Start of Block

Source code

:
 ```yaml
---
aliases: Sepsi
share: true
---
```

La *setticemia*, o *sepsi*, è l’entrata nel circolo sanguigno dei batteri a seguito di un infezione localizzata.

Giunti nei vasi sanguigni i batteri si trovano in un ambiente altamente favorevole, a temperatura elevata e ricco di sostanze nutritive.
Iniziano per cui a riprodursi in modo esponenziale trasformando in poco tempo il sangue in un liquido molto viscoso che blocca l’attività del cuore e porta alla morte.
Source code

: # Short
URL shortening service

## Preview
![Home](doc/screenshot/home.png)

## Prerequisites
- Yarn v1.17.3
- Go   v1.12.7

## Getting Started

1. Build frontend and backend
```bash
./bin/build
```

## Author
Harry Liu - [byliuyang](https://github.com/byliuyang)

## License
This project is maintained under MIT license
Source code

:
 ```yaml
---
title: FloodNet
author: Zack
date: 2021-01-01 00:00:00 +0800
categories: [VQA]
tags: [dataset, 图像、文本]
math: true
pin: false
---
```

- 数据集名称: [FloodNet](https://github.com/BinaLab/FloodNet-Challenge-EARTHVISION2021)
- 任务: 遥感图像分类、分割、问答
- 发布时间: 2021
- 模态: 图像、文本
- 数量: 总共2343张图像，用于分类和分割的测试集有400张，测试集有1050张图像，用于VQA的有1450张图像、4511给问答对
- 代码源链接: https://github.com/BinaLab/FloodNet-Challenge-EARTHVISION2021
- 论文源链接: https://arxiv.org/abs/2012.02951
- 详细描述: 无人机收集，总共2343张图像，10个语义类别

End of Block

ABOUT THIS EXERCISE
Copy each line of the entries exactly.

ANSWER SPACE
Source code

:
 ```yaml
---
aliases: Sepsi
share: true
---
```

La *setticemia*, o *sepsi*, è l’entrata nel circolo sanguigno dei batteri a seguito di un infezione localizzata.

Giunti nei vasi sanguigni i batteri si trovano in un ambiente altamente favorevole, a temperatura elevata e ricco di sostanze nutritive.
Iniziano per cui a riprodursi in modo esponenziale trasformando in poco tempo il sangue in un liquido molto viscoso che blocca l’attività del cuore e porta alla morte.
Source code

: # Short
URL shortening service

## Preview
![Home](doc/screenshot/home.png)

## Prerequisites
- Yarn v1.17.3
- Go   v1.12.7

## Getting Started

1. Build frontend and backend
```bash
./bin/build
```

## Author
Harry Liu - [byliuyang](https://github.com/byliuyang)

## License
This project is maintained under MIT license
Source code

:
 ```yaml
---
title: FloodNet
author: Zack
date: 2021-01-01 00:00:00 +0800
categories: [VQA]
tags: [dataset, 图像、文本]
math: true
pin: false
---
```

- 数据集名称: [FloodNet](https://github.com/BinaLab/FloodNet-Challenge-EARTHVISION2021)
- 任务: 遥感图像分类、分割、问答
- 发布时间: 2021
- 模态: 图像、文本
- 数量: 总共2343张图像，用于分类和分割的测试集有400张，测试集有1050张图像，用于VQA的有1450张图像、4511给问答对
- 代码源链接: https://github.com/BinaLab/FloodNet-Challenge-EARTHVISION2021
- 论文源链接: https://arxiv.org/abs/2012.02951
- 详细描述: 无人机收集，总共2343张图像，10个语义类别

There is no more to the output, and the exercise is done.